- _Study material_:
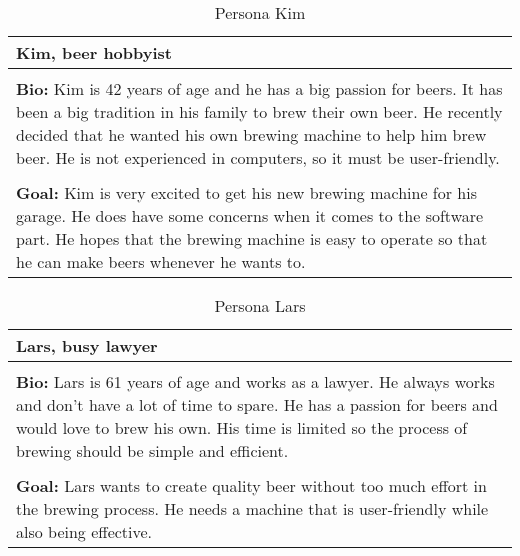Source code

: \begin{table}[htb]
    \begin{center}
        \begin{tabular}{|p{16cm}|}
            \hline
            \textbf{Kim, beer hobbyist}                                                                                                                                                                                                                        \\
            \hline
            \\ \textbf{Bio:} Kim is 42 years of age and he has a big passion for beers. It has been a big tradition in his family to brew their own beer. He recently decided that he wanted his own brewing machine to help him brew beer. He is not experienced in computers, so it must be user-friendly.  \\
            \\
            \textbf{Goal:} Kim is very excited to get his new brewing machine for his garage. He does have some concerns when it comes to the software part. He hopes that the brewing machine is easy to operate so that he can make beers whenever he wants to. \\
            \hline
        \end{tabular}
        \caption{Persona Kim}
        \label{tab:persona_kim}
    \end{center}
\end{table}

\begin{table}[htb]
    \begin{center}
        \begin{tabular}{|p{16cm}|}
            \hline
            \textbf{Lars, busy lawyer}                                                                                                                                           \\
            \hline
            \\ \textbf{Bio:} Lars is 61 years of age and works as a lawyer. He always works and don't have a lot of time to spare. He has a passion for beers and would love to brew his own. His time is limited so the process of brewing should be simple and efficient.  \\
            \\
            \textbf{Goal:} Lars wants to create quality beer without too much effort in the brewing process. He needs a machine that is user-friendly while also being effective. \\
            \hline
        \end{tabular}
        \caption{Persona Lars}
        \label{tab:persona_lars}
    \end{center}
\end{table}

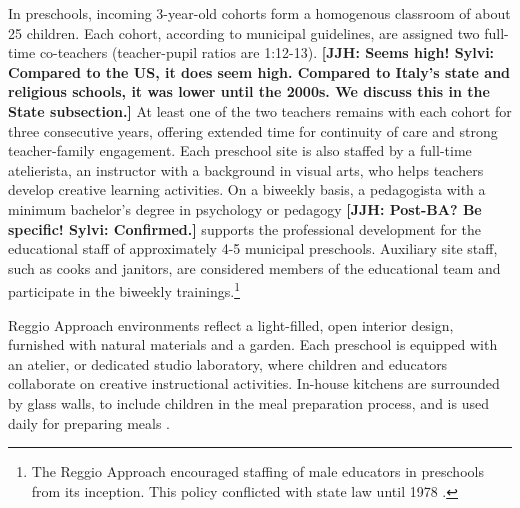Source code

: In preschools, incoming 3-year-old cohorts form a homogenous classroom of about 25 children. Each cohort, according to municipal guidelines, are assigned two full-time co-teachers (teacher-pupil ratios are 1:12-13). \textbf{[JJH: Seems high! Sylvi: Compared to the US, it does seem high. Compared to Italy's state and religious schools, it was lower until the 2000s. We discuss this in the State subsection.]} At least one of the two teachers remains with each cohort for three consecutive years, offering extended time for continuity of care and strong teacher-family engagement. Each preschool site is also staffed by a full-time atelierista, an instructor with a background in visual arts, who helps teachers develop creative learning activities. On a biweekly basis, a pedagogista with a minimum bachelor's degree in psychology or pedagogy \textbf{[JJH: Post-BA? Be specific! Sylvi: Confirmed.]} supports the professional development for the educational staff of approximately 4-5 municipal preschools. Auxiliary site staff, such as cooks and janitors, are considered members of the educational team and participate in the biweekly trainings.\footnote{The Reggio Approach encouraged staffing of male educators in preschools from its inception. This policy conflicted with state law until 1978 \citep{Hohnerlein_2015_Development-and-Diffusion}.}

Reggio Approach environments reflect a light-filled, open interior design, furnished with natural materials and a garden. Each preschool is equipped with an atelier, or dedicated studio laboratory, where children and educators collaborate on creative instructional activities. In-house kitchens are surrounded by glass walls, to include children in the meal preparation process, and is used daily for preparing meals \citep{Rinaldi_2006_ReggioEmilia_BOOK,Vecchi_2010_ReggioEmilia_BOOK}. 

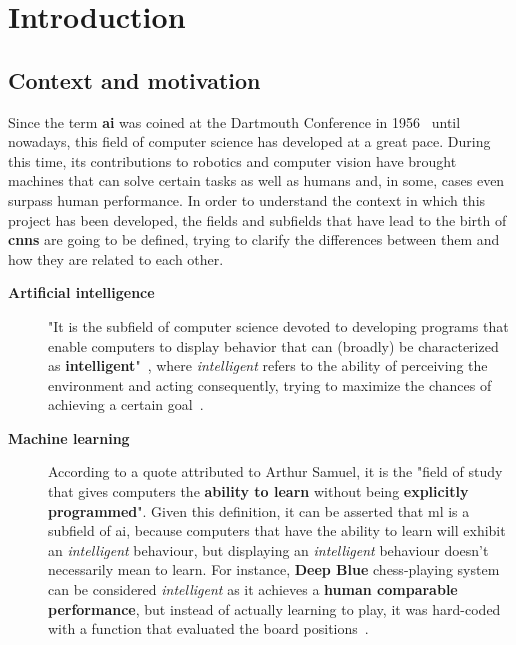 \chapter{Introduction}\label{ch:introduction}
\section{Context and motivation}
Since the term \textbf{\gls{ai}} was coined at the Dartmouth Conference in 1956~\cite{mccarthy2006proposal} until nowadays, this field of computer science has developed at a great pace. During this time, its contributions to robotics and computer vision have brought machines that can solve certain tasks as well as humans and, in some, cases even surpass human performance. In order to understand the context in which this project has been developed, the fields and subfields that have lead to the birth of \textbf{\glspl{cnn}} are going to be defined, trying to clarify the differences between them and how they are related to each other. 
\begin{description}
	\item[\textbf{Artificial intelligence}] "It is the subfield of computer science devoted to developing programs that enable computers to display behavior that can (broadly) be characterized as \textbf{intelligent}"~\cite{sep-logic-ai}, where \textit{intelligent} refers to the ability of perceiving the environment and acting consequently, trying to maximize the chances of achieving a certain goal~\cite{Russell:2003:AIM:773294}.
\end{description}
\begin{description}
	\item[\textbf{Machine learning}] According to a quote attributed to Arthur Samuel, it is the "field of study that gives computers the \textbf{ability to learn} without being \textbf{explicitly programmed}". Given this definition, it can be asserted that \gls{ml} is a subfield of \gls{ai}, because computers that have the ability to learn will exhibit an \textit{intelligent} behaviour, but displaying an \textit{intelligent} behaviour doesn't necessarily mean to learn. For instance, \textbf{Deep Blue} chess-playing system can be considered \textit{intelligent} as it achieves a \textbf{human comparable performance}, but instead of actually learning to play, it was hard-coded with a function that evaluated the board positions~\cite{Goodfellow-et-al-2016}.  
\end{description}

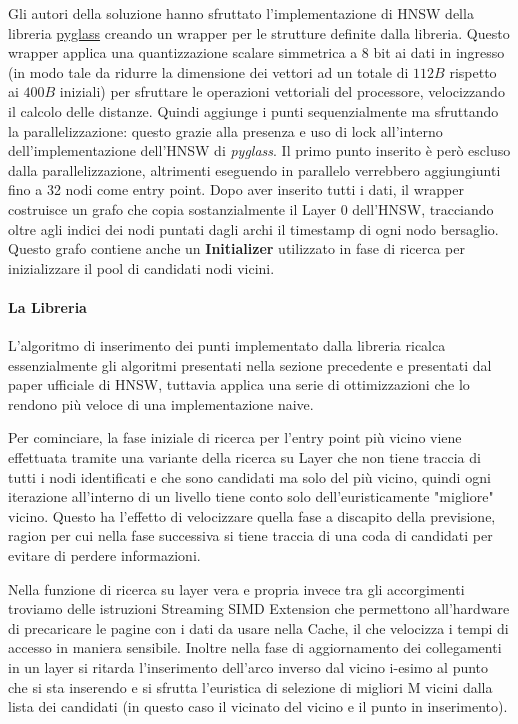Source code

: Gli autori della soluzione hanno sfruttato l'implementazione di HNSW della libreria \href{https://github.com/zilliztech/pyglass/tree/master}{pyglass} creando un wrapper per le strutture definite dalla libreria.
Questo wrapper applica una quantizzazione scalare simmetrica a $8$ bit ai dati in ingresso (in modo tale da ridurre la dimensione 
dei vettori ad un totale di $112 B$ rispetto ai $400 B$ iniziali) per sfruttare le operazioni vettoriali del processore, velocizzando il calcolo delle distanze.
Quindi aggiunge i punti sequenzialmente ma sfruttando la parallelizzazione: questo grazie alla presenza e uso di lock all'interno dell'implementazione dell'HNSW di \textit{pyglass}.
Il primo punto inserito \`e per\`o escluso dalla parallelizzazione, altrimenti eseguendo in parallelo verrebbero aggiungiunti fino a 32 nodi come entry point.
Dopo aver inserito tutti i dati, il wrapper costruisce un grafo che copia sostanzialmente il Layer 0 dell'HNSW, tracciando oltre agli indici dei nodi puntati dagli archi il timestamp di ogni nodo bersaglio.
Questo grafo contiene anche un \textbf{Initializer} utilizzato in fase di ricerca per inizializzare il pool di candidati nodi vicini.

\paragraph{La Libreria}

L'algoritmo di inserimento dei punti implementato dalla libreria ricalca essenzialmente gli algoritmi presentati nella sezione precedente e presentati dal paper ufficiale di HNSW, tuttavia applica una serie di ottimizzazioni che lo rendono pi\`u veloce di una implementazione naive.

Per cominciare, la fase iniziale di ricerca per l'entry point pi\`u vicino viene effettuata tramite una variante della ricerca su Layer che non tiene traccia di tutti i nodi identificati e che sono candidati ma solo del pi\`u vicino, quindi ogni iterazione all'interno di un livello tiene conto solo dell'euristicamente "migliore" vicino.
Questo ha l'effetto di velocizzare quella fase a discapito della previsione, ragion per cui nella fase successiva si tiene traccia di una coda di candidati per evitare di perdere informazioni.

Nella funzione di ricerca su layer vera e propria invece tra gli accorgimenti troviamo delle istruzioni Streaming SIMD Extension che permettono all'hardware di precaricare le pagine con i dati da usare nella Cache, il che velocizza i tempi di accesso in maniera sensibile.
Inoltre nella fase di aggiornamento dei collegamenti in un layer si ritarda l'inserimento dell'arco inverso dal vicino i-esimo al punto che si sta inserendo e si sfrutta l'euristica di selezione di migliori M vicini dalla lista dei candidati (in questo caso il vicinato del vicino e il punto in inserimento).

- _What is required_:
Please copy out the whole listing exactly as it stands, minus the pictures.

- _Answer for the task_:
Source code

: \begin{table}[htb]
    \begin{center}
        \begin{tabular}{|p{16cm}|}
            \hline
            \textbf{Kim, beer hobbyist}                                                                                                                                                                                                                        \\
            \hline
            \\ \textbf{Bio:} Kim is 42 years of age and he has a big passion for beers. It has been a big tradition in his family to brew their own beer. He recently decided that he wanted his own brewing machine to help him brew beer. He is not experienced in computers, so it must be user-friendly.  \\
            \\
            \textbf{Goal:} Kim is very excited to get his new brewing machine for his garage. He does have some concerns when it comes to the software part. He hopes that the brewing machine is easy to operate so that he can make beers whenever he wants to. \\
            \hline
        \end{tabular}
        \caption{Persona Kim}
        \label{tab:persona_kim}
    \end{center}
\end{table}

\begin{table}[htb]
    \begin{center}
        \begin{tabular}{|p{16cm}|}
            \hline
            \textbf{Lars, busy lawyer}                                                                                                                                           \\
            \hline
            \\ \textbf{Bio:} Lars is 61 years of age and works as a lawyer. He always works and don't have a lot of time to spare. He has a passion for beers and would love to brew his own. His time is limited so the process of brewing should be simple and efficient.  \\
            \\
            \textbf{Goal:} Lars wants to create quality beer without too much effort in the brewing process. He needs a machine that is user-friendly while also being effective. \\
            \hline
        \end{tabular}
        \caption{Persona Lars}
        \label{tab:persona_lars}
    \end{center}
\end{table}

Source code

: In preschools, incoming 3-year-old cohorts form a homogenous classroom of about 25 children. Each cohort, according to municipal guidelines, are assigned two full-time co-teachers (teacher-pupil ratios are 1:12-13). \textbf{[JJH: Seems high! Sylvi: Compared to the US, it does seem high. Compared to Italy's state and religious schools, it was lower until the 2000s. We discuss this in the State subsection.]} At least one of the two teachers remains with each cohort for three consecutive years, offering extended time for continuity of care and strong teacher-family engagement. Each preschool site is also staffed by a full-time atelierista, an instructor with a background in visual arts, who helps teachers develop creative learning activities. On a biweekly basis, a pedagogista with a minimum bachelor's degree in psychology or pedagogy \textbf{[JJH: Post-BA? Be specific! Sylvi: Confirmed.]} supports the professional development for the educational staff of approximately 4-5 municipal preschools. Auxiliary site staff, such as cooks and janitors, are considered members of the educational team and participate in the biweekly trainings.\footnote{The Reggio Approach encouraged staffing of male educators in preschools from its inception. This policy conflicted with state law until 1978 \citep{Hohnerlein_2015_Development-and-Diffusion}.}

Reggio Approach environments reflect a light-filled, open interior design, furnished with natural materials and a garden. Each preschool is equipped with an atelier, or dedicated studio laboratory, where children and educators collaborate on creative instructional activities. In-house kitchens are surrounded by glass walls, to include children in the meal preparation process, and is used daily for preparing meals \citep{Rinaldi_2006_ReggioEmilia_BOOK,Vecchi_2010_ReggioEmilia_BOOK}. 

 \chapter{Introduction}\label{ch:introduction}
\section{Context and motivation}
Since the term \textbf{\gls{ai}} was coined at the Dartmouth Conference in 1956~\cite{mccarthy2006proposal} until nowadays, this field of computer science has developed at a great pace. During this time, its contributions to robotics and computer vision have brought machines that can solve certain tasks as well as humans and, in some, cases even surpass human performance. In order to understand the context in which this project has been developed, the fields and subfields that have lead to the birth of \textbf{\glspl{cnn}} are going to be defined, trying to clarify the differences between them and how they are related to each other. 
\begin{description}
	\item[\textbf{Artificial intelligence}] "It is the subfield of computer science devoted to developing programs that enable computers to display behavior that can (broadly) be characterized as \textbf{intelligent}"~\cite{sep-logic-ai}, where \textit{intelligent} refers to the ability of perceiving the environment and acting consequently, trying to maximize the chances of achieving a certain goal~\cite{Russell:2003:AIM:773294}.
\end{description}
\begin{description}
	\item[\textbf{Machine learning}] According to a quote attributed to Arthur Samuel, it is the "field of study that gives computers the \textbf{ability to learn} without being \textbf{explicitly programmed}". Given this definition, it can be asserted that \gls{ml} is a subfield of \gls{ai}, because computers that have the ability to learn will exhibit an \textit{intelligent} behaviour, but displaying an \textit{intelligent} behaviour doesn't necessarily mean to learn. For instance, \textbf{Deep Blue} chess-playing system can be considered \textit{intelligent} as it achieves a \textbf{human comparable performance}, but instead of actually learning to play, it was hard-coded with a function that evaluated the board positions~\cite{Goodfellow-et-al-2016}.  
\end{description}

Source code

: Gli autori della soluzione hanno sfruttato l'implementazione di HNSW della libreria \href{https://github.com/zilliztech/pyglass/tree/master}{pyglass} creando un wrapper per le strutture definite dalla libreria.
Questo wrapper applica una quantizzazione scalare simmetrica a $8$ bit ai dati in ingresso (in modo tale da ridurre la dimensione 
dei vettori ad un totale di $112 B$ rispetto ai $400 B$ iniziali) per sfruttare le operazioni vettoriali del processore, velocizzando il calcolo delle distanze.
Quindi aggiunge i punti sequenzialmente ma sfruttando la parallelizzazione: questo grazie alla presenza e uso di lock all'interno dell'implementazione dell'HNSW di \textit{pyglass}.
Il primo punto inserito \`e per\`o escluso dalla parallelizzazione, altrimenti eseguendo in parallelo verrebbero aggiungiunti fino a 32 nodi come entry point.
Dopo aver inserito tutti i dati, il wrapper costruisce un grafo che copia sostanzialmente il Layer 0 dell'HNSW, tracciando oltre agli indici dei nodi puntati dagli archi il timestamp di ogni nodo bersaglio.
Questo grafo contiene anche un \textbf{Initializer} utilizzato in fase di ricerca per inizializzare il pool di candidati nodi vicini.

\paragraph{La Libreria}

L'algoritmo di inserimento dei punti implementato dalla libreria ricalca essenzialmente gli algoritmi presentati nella sezione precedente e presentati dal paper ufficiale di HNSW, tuttavia applica una serie di ottimizzazioni che lo rendono pi\`u veloce di una implementazione naive.

Per cominciare, la fase iniziale di ricerca per l'entry point pi\`u vicino viene effettuata tramite una variante della ricerca su Layer che non tiene traccia di tutti i nodi identificati e che sono candidati ma solo del pi\`u vicino, quindi ogni iterazione all'interno di un livello tiene conto solo dell'euristicamente "migliore" vicino.
Questo ha l'effetto di velocizzare quella fase a discapito della previsione, ragion per cui nella fase successiva si tiene traccia di una coda di candidati per evitare di perdere informazioni.

Nella funzione di ricerca su layer vera e propria invece tra gli accorgimenti troviamo delle istruzioni Streaming SIMD Extension che permettono all'hardware di precaricare le pagine con i dati da usare nella Cache, il che velocizza i tempi di accesso in maniera sensibile.
Inoltre nella fase di aggiornamento dei collegamenti in un layer si ritarda l'inserimento dell'arco inverso dal vicino i-esimo al punto che si sta inserendo e si sfrutta l'euristica di selezione di migliori M vicini dalla lista dei candidati (in questo caso il vicinato del vicino e il punto in inserimento).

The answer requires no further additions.